Saturday, March 7, 2009

How to Make Non-Blogger Templates Work


As Featured On EzineArticles

We now have a blog that shows various templates: Template Demos

It’s very easy to change from a Google template to another and have everything work; simply go to “Customize”, and select “Choose New Template” and Blogger offers you “one of 30 professionally designed templates”, only what you really get is about 12 basic designs and 2-3 color variations on those. Take the Minima template, which has a white background: Minima Dark is the same with a black background, while Minima Blue is again the same but with a dark blue background. This hardly qualifies as three different templates since a blogger can change the background to one of basically 30 colors that each work, and has an infinite variety of text, header, and title font colors. Would be then say you can created a million templates from Minima? No, one template with customizable colors, that's all you have.

However, there are many well-designed and “more professional looking” templates out there, very tempting to the everyday blogger to import. Most of these are tested for blogger and work fine, but Google has made the importation of these a buggy and more tedious process than it used to be. There are simple steps to make these other templates work.

1. To change to a new template, you must first have the new one downloaded onto your local computer, and it will normally be in .XML format, but sometimes is simply in a TXT file.

2. Inside of Blogger, “Customize” your blog.

3. First backup the existing template: select “Edit HTML” and “Download Template”. Change the name to something you recognize, like “Temp-MyBlog-030509”, then save it. This takes a few seconds, the file will be small, usually 50-100k.

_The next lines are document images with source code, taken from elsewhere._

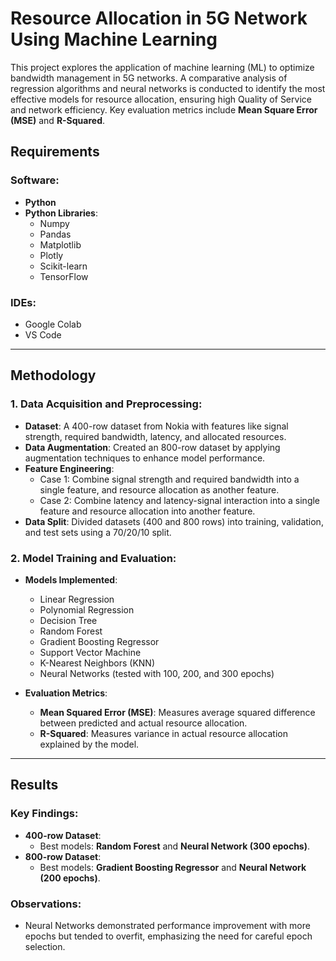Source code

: # Resource Allocation in 5G Network Using Machine Learning

This project explores the application of machine learning (ML) to optimize bandwidth management in 5G networks. A comparative analysis of regression algorithms and neural networks is conducted to identify the most effective models for resource allocation, ensuring high Quality of Service and network efficiency. Key evaluation metrics include **Mean Square Error (MSE)** and **R-Squared**.


## Requirements

### Software:
- **Python**  
- **Python Libraries**:
  - Numpy  
  - Pandas  
  - Matplotlib  
  - Plotly  
  - Scikit-learn  
  - TensorFlow  

### IDEs:  
- Google Colab  
- VS Code  

---

## Methodology

### 1. Data Acquisition and Preprocessing:
- **Dataset**: A 400-row dataset from Nokia with features like signal strength, required bandwidth, latency, and allocated resources.
- **Data Augmentation**: Created an 800-row dataset by applying augmentation techniques to enhance model performance.
- **Feature Engineering**:  
  - Case 1: Combine signal strength and required bandwidth into a single feature, and resource allocation as another feature.  
  - Case 2: Combine latency and latency-signal interaction into a single feature and resource allocation into another feature.  
- **Data Split**: Divided datasets (400 and 800 rows) into training, validation, and test sets using a 70/20/10 split.

### 2. Model Training and Evaluation:
- **Models Implemented**:  
  - Linear Regression  
  - Polynomial Regression  
  - Decision Tree  
  - Random Forest  
  - Gradient Boosting Regressor  
  - Support Vector Machine  
  - K-Nearest Neighbors (KNN)  
  - Neural Networks (tested with 100, 200, and 300 epochs)  

- **Evaluation Metrics**:  
  - **Mean Squared Error (MSE)**: Measures average squared difference between predicted and actual resource allocation.  
  - **R-Squared**: Measures variance in actual resource allocation explained by the model.  

---

## Results

### Key Findings:
- **400-row Dataset**:  
  - Best models: **Random Forest** and **Neural Network (300 epochs)**.  
- **800-row Dataset**:  
  - Best models: **Gradient Boosting Regressor** and **Neural Network (200 epochs)**.  

### Observations:
- Neural Networks demonstrated performance improvement with more epochs but tended to overfit, emphasizing the need for careful epoch selection.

4. Then backup your posts. Select “Settings”, and under Basic, “Export Blog”. This exports the posts themselves. Again save the file as something you remember, like “Exp-MyBlog-030509”. You won't have to reload these, but it’s a good idea to back up your posts periodically anyway, especially when making major changes.

5. You need to copy each of your widgets HTML code, and unfortunately, copy and paste is the only option here, one at a time. Make sure you use a text editor like Notepad. I put them all in one file with labels for each and a seperator line, which makes it easy to copy them back into the new template in order, if desired.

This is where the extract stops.